### WHAT YOU NEED TO DO:
Lines from the beginning of the data below through the one containing "ideal generated by" are to be printed exactly as they appear.

### RECORD SET:

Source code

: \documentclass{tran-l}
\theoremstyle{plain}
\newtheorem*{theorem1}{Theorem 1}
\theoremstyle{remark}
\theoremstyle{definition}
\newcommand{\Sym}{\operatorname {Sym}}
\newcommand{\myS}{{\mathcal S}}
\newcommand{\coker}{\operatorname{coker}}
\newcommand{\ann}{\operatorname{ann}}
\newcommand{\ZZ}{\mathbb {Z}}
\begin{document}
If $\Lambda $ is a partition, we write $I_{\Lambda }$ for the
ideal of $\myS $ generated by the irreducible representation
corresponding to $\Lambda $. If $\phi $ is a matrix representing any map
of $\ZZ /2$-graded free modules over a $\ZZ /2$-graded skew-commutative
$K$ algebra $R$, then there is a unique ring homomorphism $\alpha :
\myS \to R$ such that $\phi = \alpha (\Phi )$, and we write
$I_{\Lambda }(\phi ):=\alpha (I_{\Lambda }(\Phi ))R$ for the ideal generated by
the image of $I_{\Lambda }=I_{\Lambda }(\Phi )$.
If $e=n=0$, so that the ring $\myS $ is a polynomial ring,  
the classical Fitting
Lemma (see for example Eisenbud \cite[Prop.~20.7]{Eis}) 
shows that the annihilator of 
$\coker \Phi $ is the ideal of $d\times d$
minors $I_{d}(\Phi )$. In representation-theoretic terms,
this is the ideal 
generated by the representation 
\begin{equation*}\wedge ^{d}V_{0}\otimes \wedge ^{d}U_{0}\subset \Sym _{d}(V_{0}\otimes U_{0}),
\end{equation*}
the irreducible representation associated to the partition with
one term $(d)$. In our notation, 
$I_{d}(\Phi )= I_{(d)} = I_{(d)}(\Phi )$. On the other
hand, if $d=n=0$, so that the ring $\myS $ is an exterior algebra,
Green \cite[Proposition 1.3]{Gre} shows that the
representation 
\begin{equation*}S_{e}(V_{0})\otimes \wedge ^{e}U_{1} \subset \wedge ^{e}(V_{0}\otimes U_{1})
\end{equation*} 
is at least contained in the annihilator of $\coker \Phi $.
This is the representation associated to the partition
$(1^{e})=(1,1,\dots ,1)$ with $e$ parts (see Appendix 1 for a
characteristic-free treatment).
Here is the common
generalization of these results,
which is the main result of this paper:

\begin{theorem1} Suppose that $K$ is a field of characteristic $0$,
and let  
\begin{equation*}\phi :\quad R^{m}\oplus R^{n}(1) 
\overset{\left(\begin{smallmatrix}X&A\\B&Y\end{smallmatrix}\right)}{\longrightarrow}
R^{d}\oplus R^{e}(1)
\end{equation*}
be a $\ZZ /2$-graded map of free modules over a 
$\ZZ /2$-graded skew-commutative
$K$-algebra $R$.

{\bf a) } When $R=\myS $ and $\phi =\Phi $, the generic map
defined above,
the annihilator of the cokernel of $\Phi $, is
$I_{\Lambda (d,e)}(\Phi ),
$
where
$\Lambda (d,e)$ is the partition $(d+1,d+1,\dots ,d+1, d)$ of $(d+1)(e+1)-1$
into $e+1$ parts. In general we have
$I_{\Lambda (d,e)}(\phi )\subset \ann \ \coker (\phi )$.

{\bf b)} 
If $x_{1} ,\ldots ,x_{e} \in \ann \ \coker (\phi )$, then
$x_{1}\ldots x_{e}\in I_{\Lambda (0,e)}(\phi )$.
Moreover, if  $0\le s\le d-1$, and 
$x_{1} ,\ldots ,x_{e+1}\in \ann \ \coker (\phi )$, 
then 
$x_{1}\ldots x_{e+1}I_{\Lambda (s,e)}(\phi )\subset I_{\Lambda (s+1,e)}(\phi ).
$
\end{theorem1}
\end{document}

### SOLUTION TO THE PROBLEM:
Source code

: \documentclass{tran-l}
\theoremstyle{plain}
\newtheorem*{theorem1}{Theorem 1}
\theoremstyle{remark}
\theoremstyle{definition}
\newcommand{\Sym}{\operatorname {Sym}}
\newcommand{\myS}{{\mathcal S}}
\newcommand{\coker}{\operatorname{coker}}
\newcommand{\ann}{\operatorname{ann}}
\newcommand{\ZZ}{\mathbb {Z}}
\begin{document}
If $\Lambda $ is a partition, we write $I_{\Lambda }$ for the
ideal of $\myS $ generated by the irreducible representation
corresponding to $\Lambda $. If $\phi $ is a matrix representing any map
of $\ZZ /2$-graded free modules over a $\ZZ /2$-graded skew-commutative
$K$ algebra $R$, then there is a unique ring homomorphism $\alpha :
\myS \to R$ such that $\phi = \alpha (\Phi )$, and we write
$I_{\Lambda }(\phi ):=\alpha (I_{\Lambda }(\Phi ))R$ for the ideal generated by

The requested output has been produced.